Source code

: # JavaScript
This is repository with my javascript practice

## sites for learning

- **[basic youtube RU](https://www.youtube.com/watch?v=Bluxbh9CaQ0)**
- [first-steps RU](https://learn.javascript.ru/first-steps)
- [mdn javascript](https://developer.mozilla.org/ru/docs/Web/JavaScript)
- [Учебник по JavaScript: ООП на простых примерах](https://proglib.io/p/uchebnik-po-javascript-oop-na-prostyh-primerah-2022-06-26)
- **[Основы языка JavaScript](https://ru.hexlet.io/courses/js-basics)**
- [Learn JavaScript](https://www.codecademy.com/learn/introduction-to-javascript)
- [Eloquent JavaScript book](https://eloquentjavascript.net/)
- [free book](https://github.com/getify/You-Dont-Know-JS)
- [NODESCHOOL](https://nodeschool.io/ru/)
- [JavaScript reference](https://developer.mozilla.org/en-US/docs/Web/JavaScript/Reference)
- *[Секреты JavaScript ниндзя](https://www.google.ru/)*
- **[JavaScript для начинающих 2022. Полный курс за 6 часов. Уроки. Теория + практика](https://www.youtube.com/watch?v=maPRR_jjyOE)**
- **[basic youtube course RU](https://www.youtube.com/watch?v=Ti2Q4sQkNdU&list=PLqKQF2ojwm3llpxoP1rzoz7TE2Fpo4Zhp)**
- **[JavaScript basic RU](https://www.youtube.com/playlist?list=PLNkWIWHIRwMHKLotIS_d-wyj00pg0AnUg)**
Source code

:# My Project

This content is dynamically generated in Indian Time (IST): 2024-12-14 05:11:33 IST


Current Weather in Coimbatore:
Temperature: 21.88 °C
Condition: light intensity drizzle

*Required action:*
Each record above has to be set down again, word for word.

*Result for this exercise:*
Source code

: # JavaScript
This is repository with my javascript practice

## sites for learning

- **[basic youtube RU](https://www.youtube.com/watch?v=Bluxbh9CaQ0)**
- [first-steps RU](https://learn.javascript.ru/first-steps)
- [mdn javascript](https://developer.mozilla.org/ru/docs/Web/JavaScript)
- [Учебник по JavaScript: ООП на простых примерах](https://proglib.io/p/uchebnik-po-javascript-oop-na-prostyh-primerah-2022-06-26)
- **[Основы языка JavaScript](https://ru.hexlet.io/courses/js-basics)**
- [Learn JavaScript](https://www.codecademy.com/learn/introduction-to-javascript)
- [Eloquent JavaScript book](https://eloquentjavascript.net/)
- [free book](https://github.com/getify/You-Dont-Know-JS)
- [NODESCHOOL](https://nodeschool.io/ru/)
- [JavaScript reference](https://developer.mozilla.org/en-US/docs/Web/JavaScript/Reference)
- *[Секреты JavaScript ниндзя](https://www.google.ru/)*
- **[JavaScript для начинающих 2022. Полный курс за 6 часов. Уроки. Теория + практика](https://www.youtube.com/watch?v=maPRR_jjyOE)**
- **[basic youtube course RU](https://www.youtube.com/watch?v=Ti2Q4sQkNdU&list=PLqKQF2ojwm3llpxoP1rzoz7TE2Fpo4Zhp)**
- **[JavaScript basic RU](https://www.youtube.com/playlist?list=PLNkWIWHIRwMHKLotIS_d-wyj00pg0AnUg)**
Source code

:# My Project

This content is dynamically generated in Indian Time (IST): 2024-12-14 05:11:33 IST


Current Weather in Coimbatore:
Temperature: 21.88 °C
Condition: light intensity drizzle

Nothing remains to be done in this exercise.